04/02/04 Power Outlet

 

I have started about 30 posts and for some reason or the other never got around to finishing a single one, so there will be a substantial gap of time between the last posting and the info in this one, so if you want to know what happened you will have to pick my brain, which for security reasons I have left it in a lead box in my closet, as not to get infected by the evil television death rays that are showering my head. We have started yet another tour, they have begun to blur into bad movies that star two B grade actors with a plot written by the Quizno's gerbil rat things on a mescaline binge.
Currently I am sitting in a coffee shop in Athens Ga.
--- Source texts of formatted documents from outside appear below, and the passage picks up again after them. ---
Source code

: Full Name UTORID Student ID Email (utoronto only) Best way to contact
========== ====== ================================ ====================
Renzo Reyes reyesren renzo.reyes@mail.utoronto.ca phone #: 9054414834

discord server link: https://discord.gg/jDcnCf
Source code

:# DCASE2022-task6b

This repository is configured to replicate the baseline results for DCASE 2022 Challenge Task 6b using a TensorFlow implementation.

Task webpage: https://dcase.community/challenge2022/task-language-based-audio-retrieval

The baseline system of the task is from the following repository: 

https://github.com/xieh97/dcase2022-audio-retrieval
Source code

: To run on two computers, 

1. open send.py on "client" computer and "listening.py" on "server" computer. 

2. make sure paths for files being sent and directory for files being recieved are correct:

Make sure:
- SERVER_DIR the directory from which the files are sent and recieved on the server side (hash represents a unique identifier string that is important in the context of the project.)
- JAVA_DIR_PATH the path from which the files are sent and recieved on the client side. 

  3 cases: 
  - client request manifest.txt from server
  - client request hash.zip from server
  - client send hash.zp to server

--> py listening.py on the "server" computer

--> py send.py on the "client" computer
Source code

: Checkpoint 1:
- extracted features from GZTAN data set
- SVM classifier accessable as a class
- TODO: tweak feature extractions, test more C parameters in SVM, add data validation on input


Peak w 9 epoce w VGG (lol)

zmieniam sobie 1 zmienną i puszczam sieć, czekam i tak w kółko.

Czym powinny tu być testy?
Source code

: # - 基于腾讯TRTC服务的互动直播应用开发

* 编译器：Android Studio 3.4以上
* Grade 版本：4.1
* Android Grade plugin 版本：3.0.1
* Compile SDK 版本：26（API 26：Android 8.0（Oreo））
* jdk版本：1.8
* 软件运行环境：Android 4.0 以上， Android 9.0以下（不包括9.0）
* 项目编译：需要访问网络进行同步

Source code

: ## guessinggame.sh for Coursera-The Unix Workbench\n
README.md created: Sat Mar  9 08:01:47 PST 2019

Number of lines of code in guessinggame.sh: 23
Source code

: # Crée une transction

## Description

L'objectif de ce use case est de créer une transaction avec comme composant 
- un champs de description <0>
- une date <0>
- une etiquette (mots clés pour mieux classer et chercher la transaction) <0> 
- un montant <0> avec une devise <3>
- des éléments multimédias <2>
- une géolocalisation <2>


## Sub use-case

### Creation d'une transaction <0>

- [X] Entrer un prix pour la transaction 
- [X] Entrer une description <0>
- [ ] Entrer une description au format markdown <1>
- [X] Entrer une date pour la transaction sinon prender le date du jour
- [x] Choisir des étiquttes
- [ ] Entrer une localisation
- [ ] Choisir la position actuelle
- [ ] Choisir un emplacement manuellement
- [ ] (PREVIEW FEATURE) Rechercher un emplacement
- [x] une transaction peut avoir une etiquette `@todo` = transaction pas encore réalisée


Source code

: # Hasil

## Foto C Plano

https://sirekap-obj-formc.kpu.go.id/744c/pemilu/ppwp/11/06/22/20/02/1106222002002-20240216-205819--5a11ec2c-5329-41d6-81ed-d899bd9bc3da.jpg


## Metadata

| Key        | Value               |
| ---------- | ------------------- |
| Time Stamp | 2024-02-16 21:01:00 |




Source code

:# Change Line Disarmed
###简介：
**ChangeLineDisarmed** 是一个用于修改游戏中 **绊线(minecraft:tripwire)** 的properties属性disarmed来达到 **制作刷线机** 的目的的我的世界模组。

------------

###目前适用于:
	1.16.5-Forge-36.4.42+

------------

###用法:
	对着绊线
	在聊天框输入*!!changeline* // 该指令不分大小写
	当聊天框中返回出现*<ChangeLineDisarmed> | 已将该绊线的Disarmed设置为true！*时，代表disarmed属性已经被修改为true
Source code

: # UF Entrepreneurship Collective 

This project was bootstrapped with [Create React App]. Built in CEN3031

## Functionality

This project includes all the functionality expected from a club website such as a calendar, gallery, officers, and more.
Ian is on the phone in the other room, but there isn't a power outlet in there so he has the cord for his phone tucked under the glass door and he is sitting on the ground talking, I have come to realize our dependency on power lately, my lovely computer's battery is tired of dealing with me so it quits after about 15 minutes, usually right in the middle of doing something important, like these posts (excuse #5 for not posting more), Ian's phone, due to heavy phone traffic is proned to need juice regularly, so, along with cameras and Ipods and computers and other gizmos that need plugging in we end up fighting over the lone outlet in hotel rooms, which are hard enough to find anyway, I have no idea why the don't put the things somewhere easy to find, they always seem to be hidden behind the bed or something, and those of you who spend any time in high quality motels like the American Inn or Motel 6 or Super 8 (the numbers in the name of the hotel designate the average amount of "funny hairs" usually found on the sheets) would know that digging around behind the bed is like that scene in Indiana Jones and the temple of doom where the heroine has to fumble around in a pit of crawling insects to find some ridiculous button that would stop the walls from closing in or something. I hope someday, somebody figures out how to power electronic gizmos using something abundant like cigarette butts or caffeine laden urine. I guess I should stop peeing on my gadgets until they figure that out.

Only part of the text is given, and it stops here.